I haven't had time to blog lately because we've been so busy getting the Notebook ready for its season opening on June 21.
We've set up bookcases downstairs and are filling them with the more than 1,000 natural-history titles we've added—one of New England's biggest and best collections. Art workshops and photography hikes are being planned. Our Congolese bonobo has moved in. A bird canopy is rising. The Natural League baseball standings board (a.k.a. the Little Green Monster) is up and operating. Dogs and elephants are in the house.
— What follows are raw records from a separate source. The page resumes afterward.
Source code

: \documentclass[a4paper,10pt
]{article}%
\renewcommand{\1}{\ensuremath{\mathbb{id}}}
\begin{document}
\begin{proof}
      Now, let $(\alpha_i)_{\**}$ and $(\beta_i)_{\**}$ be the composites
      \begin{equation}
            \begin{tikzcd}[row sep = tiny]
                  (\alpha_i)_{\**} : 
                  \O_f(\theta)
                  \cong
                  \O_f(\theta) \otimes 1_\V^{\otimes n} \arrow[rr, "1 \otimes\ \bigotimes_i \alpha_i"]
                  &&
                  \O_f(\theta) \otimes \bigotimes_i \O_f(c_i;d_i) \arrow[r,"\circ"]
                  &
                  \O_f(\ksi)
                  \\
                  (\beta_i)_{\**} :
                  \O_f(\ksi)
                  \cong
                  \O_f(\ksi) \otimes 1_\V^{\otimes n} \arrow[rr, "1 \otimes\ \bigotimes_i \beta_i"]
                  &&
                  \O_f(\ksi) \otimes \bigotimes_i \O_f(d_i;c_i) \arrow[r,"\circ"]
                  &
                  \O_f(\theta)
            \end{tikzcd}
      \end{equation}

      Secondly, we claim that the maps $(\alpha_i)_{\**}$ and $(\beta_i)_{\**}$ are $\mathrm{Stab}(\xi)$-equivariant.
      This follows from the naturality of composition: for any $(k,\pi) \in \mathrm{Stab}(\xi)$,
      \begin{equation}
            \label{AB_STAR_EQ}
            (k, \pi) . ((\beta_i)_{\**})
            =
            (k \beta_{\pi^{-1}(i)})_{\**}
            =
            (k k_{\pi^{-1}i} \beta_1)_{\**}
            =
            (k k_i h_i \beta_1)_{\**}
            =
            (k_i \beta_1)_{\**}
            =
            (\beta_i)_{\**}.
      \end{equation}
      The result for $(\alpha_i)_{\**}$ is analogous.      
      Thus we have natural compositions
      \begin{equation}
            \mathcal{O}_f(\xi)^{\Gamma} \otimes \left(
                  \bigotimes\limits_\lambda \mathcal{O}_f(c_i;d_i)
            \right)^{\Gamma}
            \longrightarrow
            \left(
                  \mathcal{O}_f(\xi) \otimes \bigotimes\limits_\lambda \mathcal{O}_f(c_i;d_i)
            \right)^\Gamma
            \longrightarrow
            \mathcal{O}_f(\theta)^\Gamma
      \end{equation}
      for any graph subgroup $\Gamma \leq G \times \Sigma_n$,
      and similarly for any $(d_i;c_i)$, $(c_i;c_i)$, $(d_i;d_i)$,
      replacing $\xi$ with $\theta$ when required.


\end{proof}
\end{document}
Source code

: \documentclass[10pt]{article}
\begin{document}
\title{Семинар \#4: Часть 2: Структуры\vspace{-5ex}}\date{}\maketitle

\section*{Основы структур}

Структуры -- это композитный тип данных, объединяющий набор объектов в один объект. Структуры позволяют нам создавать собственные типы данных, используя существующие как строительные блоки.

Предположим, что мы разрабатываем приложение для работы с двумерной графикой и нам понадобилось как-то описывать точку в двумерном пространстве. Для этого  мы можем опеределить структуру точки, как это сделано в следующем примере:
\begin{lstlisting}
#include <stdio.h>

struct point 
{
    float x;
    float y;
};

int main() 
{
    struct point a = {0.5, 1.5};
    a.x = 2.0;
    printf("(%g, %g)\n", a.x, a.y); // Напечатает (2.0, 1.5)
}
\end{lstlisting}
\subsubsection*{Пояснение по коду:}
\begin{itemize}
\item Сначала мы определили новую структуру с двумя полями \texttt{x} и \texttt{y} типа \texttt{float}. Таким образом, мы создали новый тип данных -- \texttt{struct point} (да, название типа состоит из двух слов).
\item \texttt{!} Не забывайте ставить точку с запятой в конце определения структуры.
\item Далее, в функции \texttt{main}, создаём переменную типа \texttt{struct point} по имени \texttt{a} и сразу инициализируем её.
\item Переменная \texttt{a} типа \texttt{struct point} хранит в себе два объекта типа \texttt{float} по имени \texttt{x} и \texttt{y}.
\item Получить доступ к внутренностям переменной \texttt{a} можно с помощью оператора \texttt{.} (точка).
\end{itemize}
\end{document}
I am trying to learn how to levitate the Earth with my hands (you'll understand if you visit).
E.O. Wilson, the renowned naturalist, sits at the top of the staircase smiling at us as we tote art supplies and the makings of an ant world up to the second floor. E.O. has discovered more than 300 species of ants himself and has studied how a massive ant colony can function as single super-organism. As Pamelia, I and two wonderful College of the Atlantic students, Haley and Sarah, worked together yesterday, I felt as though we were our own super-organism, carrying each piece of the new Notebook to exactly the right place.
At day's end I stopped to see our friend Betty, who has been making beautiful knitted goods for the shop. She gave me the sort of gift I didn't often receive in my pre-Notebook days: a beaver skull with one loose tooth. She'd found it on the ground near her cottage. We will add it to the Notebook's growing collection of specimens.
If any of you happens to be a small-animal dentist, please stop by this summer.